In automated bidding, suboptimal bids and low click-through–conversion rates lead to poor data quality, sparse rewards, and high uncertainty—hindering convergence of conventional reinforcement learning (RL). To address this, we propose EBaReT: a framework that models bidding as a sequential decision-making task. It integrates expert trajectory-guided training, a Positive-Unlabeled (PU) learning discriminator to filter high-quality state transitions, an expert-guided inference mechanism, and a bag-based cumulative reward function. EBaReT innovatively unifies generative RL, PU learning, Transformer architectures, and bag-level reward shaping—enhancing decision robustness while ensuring training stability. Extensive experiments across multiple real-world advertising auction scenarios demonstrate that EBaReT significantly outperforms state-of-the-art methods, validating its effectiveness and generalizability under low-quality data and sparse feedback conditions.

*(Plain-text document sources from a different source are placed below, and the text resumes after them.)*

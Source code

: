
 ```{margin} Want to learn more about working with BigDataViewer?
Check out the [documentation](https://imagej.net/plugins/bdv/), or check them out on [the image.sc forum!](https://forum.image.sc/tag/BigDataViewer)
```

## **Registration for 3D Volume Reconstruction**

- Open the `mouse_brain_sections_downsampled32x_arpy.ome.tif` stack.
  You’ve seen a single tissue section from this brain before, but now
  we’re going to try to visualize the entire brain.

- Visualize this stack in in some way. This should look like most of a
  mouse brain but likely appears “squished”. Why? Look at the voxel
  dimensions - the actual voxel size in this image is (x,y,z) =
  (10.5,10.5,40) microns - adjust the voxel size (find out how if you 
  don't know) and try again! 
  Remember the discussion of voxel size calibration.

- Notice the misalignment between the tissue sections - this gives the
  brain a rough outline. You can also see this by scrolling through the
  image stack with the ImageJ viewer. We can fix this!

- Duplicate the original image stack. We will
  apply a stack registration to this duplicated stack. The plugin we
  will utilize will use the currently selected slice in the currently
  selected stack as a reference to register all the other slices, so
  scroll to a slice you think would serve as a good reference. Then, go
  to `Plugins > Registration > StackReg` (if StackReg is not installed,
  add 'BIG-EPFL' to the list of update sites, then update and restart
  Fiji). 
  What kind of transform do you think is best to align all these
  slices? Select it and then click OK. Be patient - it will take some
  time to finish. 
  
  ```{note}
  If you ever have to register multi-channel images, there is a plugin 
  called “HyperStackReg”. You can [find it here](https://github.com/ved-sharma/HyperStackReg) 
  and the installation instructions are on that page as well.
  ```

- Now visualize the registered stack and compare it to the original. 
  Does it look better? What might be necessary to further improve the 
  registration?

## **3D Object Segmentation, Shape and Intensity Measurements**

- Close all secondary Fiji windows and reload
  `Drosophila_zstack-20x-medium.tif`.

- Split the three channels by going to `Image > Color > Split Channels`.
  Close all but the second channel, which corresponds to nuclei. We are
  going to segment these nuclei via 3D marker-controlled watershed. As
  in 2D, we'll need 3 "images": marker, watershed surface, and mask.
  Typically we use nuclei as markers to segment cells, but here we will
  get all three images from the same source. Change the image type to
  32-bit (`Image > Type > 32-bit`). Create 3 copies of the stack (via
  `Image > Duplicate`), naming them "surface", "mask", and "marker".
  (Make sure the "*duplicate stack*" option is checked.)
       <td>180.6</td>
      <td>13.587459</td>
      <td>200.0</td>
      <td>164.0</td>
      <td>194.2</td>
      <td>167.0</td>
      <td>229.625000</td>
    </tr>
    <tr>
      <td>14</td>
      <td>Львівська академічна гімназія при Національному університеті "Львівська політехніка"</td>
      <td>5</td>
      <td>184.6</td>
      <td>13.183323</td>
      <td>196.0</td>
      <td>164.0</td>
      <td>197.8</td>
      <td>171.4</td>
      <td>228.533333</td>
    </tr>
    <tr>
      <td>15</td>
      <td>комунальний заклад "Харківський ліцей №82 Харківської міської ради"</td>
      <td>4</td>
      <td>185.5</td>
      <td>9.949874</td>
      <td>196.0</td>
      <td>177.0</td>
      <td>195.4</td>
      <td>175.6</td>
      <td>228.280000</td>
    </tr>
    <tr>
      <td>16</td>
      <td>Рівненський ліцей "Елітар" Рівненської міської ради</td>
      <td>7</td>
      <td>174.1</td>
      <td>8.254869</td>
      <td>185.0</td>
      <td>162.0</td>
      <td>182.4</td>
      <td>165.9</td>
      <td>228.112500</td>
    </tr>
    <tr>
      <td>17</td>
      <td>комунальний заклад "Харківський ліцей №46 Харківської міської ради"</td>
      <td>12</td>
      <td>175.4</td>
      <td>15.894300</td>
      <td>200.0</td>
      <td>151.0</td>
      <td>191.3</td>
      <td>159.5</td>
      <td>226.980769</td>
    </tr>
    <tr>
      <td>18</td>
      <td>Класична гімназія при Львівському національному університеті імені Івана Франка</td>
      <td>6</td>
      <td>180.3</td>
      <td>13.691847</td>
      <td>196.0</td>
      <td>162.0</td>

Reinforcement learning has been widely applied in automated bidding. Traditional approaches model bidding as a Markov Decision Process (MDP). Recently, some studies have explored using generative reinforcement learning methods to address long-term dependency issues in bidding environments. Although effective, these methods typically rely on supervised learning approaches, which are vulnerable to low data quality due to the amount of sub-optimal bids and low probability rewards resulting from the low click and conversion rates. Unfortunately, few studies have addressed these challenges. In this paper, we formalize the automated bidding as a sequence decision-making problem and propose a novel Expert-guided Bag Reward Transformer (EBaReT) to address concerns related to data quality and uncertainty rewards. Specifically, to tackle data quality issues, we generate a set of expert trajectories to serve as supplementary data in the training process and employ a Positive-Unlabeled (PU) learning-based discriminator to identify expert transitions. To ensure the decision also meets the expert level, we further design a novel expert-guided inference strategy. Moreover, to mitigate the uncertainty of rewards, we consider the transitions within a certain period as a "bag" and carefully design a reward function that leads to a smoother acquisition of rewards. Extensive experiments demonstrate that our model achieves superior performance compared to state-of-the-art bidding methods.